[[ PROVIDED ENTRIES, beginning ]]

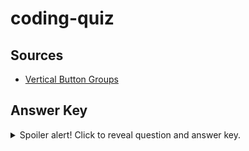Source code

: # coding-quiz

## Sources
* [Vertical Button Groups](https://www.w3schools.com/howto/howto_css_button_group_vertical.asp)

## Answer Key
<details>
  <summary>Spoiler alert! Click to reveal question and answer key.</summary>
  
  Title: Coding Quiz Challenge
  Description: Try to answer the following code-related questions within the time limit. Note: incorrect answers will take 10 seconds off the clock!

  (start quiz button)

  1. Commonly used data types DO NOT include:
     * strings
     * booleans
     * __alerts (correct)__
     * numbers
  2. The condition in an if/else statement is enclosed within:
     * __quotes (correct)__
     * curly brackets
     * parentheses
     * square brackets
  3. Arrays in JavaScript can be used to store:
     * numbers and strings
     * other arrays
     * booleans
     * __all of the above (correct)__
  4. String values must be enclosed within ______ when being assigned to variables.
     * commas
     * curly brackets
     * __quotes (correct)__
     *  parentheses
  5. A very useful tool used during development and debugging for printing content to the debugger is:
     * JavaScript
     * terminal / bash
     * for loops
     * __console.log (correct)__
</details>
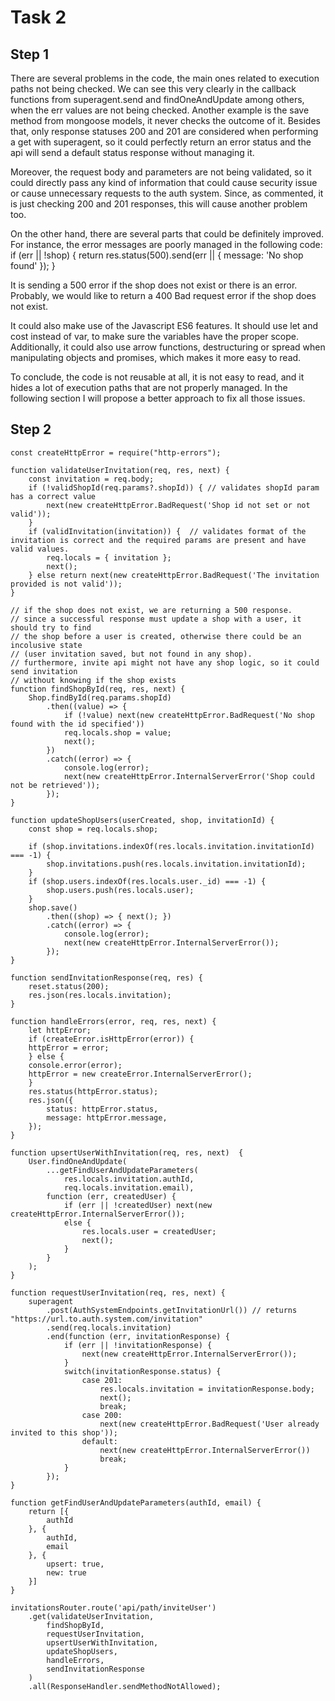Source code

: # Task 2

## Step 1

There are several problems in the code, the main ones related to execution paths not being checked. We can see this very clearly 
in the callback functions from superagent.send and findOneAndUpdate among others, when the err values are not being checked.
Another example is the save method from mongoose models, it never checks the outcome of it. Besides that, only response statuses 200 and 201 are considered 
when performing a get with superagent, so it could perfectly return an error status and the api will send a default status response without managing it.

Moreover, the request body and parameters are not being validated, so it could directly pass any kind of information that could cause security issue or cause
unnecessary requests to the auth system. Since, as commented, it is just checking 200 and 201 responses, this will cause another problem too.

On the other hand, there are several parts that could be definitely improved. For instance, the error messages are poorly managed in the following code:
    if (err || !shop) {
        return res.status(500).send(err || { message: 'No shop found' });
    }

It is sending a 500 error if the shop does not exist or there is an error. Probably, we would like to return a 400 Bad request error if the shop does not exist.

It could also make use of the Javascript ES6 features. It should use let and cost instead of var, to make sure the variables have the proper scope. Additionally, it could also use arrow functions, destructuring or spread when manipulating objects and promises, which makes it more easy to read.

To conclude, the code is not reusable at all, it is not easy to read, and it hides a lot of execution paths that are not properly managed. In the following section I
will propose a better approach to fix all those issues.

## Step 2


    const createHttpError = require("http-errors");

    function validateUserInvitation(req, res, next) {
        const invitation = req.body;
        if (!validShopId(req.params?.shopId)) { // validates shopId param has a correct value
            next(new createHttpError.BadRequest('Shop id not set or not valid'));
        }
        if (validInvitation(invitation)) {  // validates format of the invitation is correct and the required params are present and have valid values.
            req.locals = { invitation };
            next();
        } else return next(new createHttpError.BadRequest('The invitation provided is not valid'));
    }

    // if the shop does not exist, we are returning a 500 response.
    // since a successful response must update a shop with a user, it should try to find 
    // the shop before a user is created, otherwise there could be an incolusive state
    // (user invitation saved, but not found in any shop).
    // furthermore, invite api might not have any shop logic, so it could send invitation
    // without knowing if the shop exists
    function findShopById(req, res, next) {
        Shop.findById(req.params.shopId)
            .then((value) => {
                if (!value) next(new createHttpError.BadRequest('No shop found with the id specified'))
                req.locals.shop = value;
                next();
            })
            .catch((error) => {
                console.log(error);
                next(new createHttpError.InternalServerError('Shop could not be retrieved'));
            });
    }

    function updateShopUsers(userCreated, shop, invitationId) {
        const shop = req.locals.shop;

        if (shop.invitations.indexOf(res.locals.invitation.invitationId) === -1) {
            shop.invitations.push(res.locals.invitation.invitationId);
        }
        if (shop.users.indexOf(res.locals.user._id) === -1) {
            shop.users.push(res.locals.user);
        }
        shop.save()
            .then((shop) => { next(); })
            .catch((error) => {
                console.log(error);
                next(new createHttpError.InternalServerError());
            });
    }

    function sendInvitationResponse(req, res) {
        reset.status(200);
        res.json(res.locals.invitation);
    }

    function handleErrors(error, req, res, next) {
        let httpError;
        if (createError.isHttpError(error)) {
        httpError = error;
        } else {
        console.error(error);
        httpError = new createError.InternalServerError();
        }
        res.status(httpError.status);
        res.json({
            status: httpError.status,
            message: httpError.message,
        });
    }

    function upsertUserWithInvitation(req, res, next)  {
        User.findOneAndUpdate(
            ...getFindUserAndUpdateParameters(
                res.locals.invitation.authId,
                req.locals.invitation.email),
            function (err, createdUser) {
                if (err || !createdUser) next(new createHttpError.InternalServerError());
                else {
                    res.locals.user = createdUser;
                    next();
                }
            }
        );
    }

    function requestUserInvitation(req, res, next) {
        superagent
            .post(AuthSystemEndpoints.getInvitationUrl()) // returns "https://url.to.auth.system.com/invitation"
            .send(req.locals.invitation)
            .end(function (err, invitationResponse) {
                if (err || !invitationResponse) {
                    next(new createHttpError.InternalServerError());
                }
                switch(invitationResponse.status) {
                    case 201:
                        res.locals.invitation = invitationResponse.body;
                        next();
                        break;
                    case 200:
                        next(new createHttpError.BadRequest('User already invited to this shop'));
                    default:
                        next(new createHttpError.InternalServerError())
                        break;
                }
            });
    }

    function getFindUserAndUpdateParameters(authId, email) {
        return [{
            authId
        }, {
            authId,
            email
        }, {
            upsert: true,
            new: true
        }]
    }

    invitationsRouter.route('api/path/inviteUser')
        .get(validateUserInvitation,
            findShopById,
            requestUserInvitation,
            upsertUserWithInvitation,
            updateShopUsers,
            handleErrors,
            sendInvitationResponse
        )
        .all(ResponseHandler.sendMethodNotAllowed);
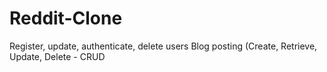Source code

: # Reddit-Clone
Register, update, authenticate, delete users
Blog posting (Create, Retrieve, Update, Delete - CRUD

[[ PROVIDED ENTRIES, end ]]

● **WHAT THIS TASK INVOLVES**: Would you please copy every line in the data that contains the word "values"?

● **TASK RESPONSE**:
  4. String values must be enclosed within ______ when being assigned to variables.
in the callback functions from superagent.send and findOneAndUpdate among others, when the err values are not being checked.
        if (validInvitation(invitation)) {  // validates format of the invitation is correct and the required params are present and have valid values.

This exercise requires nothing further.